#### [What to do]
How many of the lines below hold the word "gain"? Answer only with the number.

(Dataset entries)
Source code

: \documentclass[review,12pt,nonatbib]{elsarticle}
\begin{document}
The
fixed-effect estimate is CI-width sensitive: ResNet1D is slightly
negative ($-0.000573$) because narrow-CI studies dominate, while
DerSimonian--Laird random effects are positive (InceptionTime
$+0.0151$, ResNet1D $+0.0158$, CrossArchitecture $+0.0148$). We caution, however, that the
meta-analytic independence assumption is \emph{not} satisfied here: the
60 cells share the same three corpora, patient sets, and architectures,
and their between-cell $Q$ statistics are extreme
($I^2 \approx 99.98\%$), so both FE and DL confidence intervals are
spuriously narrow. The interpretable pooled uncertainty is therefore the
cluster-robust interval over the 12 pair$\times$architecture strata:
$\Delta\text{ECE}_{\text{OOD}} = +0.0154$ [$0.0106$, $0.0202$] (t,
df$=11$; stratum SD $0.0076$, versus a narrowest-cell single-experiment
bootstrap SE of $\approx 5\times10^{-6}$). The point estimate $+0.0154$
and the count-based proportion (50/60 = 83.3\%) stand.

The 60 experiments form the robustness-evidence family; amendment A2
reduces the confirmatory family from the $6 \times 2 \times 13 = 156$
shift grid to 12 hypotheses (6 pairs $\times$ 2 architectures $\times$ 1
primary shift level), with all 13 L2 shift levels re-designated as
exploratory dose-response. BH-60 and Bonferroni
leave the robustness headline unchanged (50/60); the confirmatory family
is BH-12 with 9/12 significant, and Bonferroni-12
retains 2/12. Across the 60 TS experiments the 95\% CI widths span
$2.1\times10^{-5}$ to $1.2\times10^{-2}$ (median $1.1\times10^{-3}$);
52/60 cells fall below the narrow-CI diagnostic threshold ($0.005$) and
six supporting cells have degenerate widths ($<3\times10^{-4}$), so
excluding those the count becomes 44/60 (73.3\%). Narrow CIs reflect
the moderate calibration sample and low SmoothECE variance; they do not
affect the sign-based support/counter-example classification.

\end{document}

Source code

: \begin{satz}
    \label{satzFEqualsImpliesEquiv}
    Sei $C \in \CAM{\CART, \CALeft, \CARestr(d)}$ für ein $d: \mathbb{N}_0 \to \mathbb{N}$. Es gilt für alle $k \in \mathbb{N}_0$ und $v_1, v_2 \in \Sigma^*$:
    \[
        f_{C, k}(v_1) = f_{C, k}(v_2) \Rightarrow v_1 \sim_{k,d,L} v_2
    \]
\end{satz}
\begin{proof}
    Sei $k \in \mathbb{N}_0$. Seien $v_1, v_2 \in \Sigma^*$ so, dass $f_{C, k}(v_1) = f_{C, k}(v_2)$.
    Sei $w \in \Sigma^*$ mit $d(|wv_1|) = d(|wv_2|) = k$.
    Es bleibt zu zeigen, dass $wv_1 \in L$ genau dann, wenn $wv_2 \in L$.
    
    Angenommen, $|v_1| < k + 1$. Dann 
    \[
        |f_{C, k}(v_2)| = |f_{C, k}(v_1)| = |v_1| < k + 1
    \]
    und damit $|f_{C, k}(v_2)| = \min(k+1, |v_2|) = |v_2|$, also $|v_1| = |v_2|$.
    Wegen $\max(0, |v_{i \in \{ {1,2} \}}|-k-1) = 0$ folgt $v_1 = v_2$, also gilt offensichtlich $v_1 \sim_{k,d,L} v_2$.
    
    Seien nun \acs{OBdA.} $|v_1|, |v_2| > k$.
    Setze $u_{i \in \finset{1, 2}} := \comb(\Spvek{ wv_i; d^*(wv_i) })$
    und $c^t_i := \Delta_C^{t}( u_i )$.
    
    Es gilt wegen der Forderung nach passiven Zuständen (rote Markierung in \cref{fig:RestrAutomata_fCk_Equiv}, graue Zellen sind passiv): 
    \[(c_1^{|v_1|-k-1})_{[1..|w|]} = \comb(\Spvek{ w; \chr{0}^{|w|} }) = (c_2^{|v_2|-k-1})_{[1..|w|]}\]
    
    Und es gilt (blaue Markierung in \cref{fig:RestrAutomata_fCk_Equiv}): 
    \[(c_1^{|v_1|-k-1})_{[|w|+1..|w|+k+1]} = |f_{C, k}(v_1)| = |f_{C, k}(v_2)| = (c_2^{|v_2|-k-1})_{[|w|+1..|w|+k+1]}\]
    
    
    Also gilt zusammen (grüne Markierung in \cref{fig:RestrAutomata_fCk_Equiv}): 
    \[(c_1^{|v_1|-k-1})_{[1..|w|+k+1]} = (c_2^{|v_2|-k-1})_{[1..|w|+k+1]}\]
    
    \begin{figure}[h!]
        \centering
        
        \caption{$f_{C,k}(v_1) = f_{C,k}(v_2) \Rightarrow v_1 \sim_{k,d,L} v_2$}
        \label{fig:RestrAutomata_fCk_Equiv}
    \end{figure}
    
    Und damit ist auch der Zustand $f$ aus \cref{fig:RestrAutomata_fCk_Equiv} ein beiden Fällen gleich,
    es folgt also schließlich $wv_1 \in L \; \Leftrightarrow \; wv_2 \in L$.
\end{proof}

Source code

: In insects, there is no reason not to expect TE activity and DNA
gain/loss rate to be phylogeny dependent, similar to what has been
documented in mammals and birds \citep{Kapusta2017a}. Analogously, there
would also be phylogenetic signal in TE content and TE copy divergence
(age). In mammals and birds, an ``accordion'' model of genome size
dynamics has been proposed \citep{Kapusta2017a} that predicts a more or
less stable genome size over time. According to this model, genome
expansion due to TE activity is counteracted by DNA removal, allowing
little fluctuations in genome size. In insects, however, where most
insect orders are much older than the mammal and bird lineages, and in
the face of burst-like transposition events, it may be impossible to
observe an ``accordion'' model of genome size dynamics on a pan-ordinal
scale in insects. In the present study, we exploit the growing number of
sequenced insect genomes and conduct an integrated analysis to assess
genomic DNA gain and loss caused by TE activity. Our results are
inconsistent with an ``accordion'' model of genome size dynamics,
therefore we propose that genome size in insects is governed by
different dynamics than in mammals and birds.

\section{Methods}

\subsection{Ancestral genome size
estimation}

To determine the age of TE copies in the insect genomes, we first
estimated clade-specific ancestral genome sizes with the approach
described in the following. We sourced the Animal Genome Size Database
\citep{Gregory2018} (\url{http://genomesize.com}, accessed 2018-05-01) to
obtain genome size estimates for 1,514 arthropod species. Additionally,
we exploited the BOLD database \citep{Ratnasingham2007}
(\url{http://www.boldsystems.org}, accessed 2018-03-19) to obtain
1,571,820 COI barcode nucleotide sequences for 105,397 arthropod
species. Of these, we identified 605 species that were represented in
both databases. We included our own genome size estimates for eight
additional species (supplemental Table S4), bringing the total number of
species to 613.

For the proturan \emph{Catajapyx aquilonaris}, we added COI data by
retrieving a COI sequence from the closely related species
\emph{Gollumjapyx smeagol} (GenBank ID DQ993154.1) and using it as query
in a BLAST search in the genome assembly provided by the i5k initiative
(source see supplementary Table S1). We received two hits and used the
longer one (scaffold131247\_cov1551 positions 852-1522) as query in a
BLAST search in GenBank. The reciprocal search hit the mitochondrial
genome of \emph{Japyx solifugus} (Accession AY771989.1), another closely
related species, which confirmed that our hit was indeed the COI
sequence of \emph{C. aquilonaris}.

#### [Task response]
2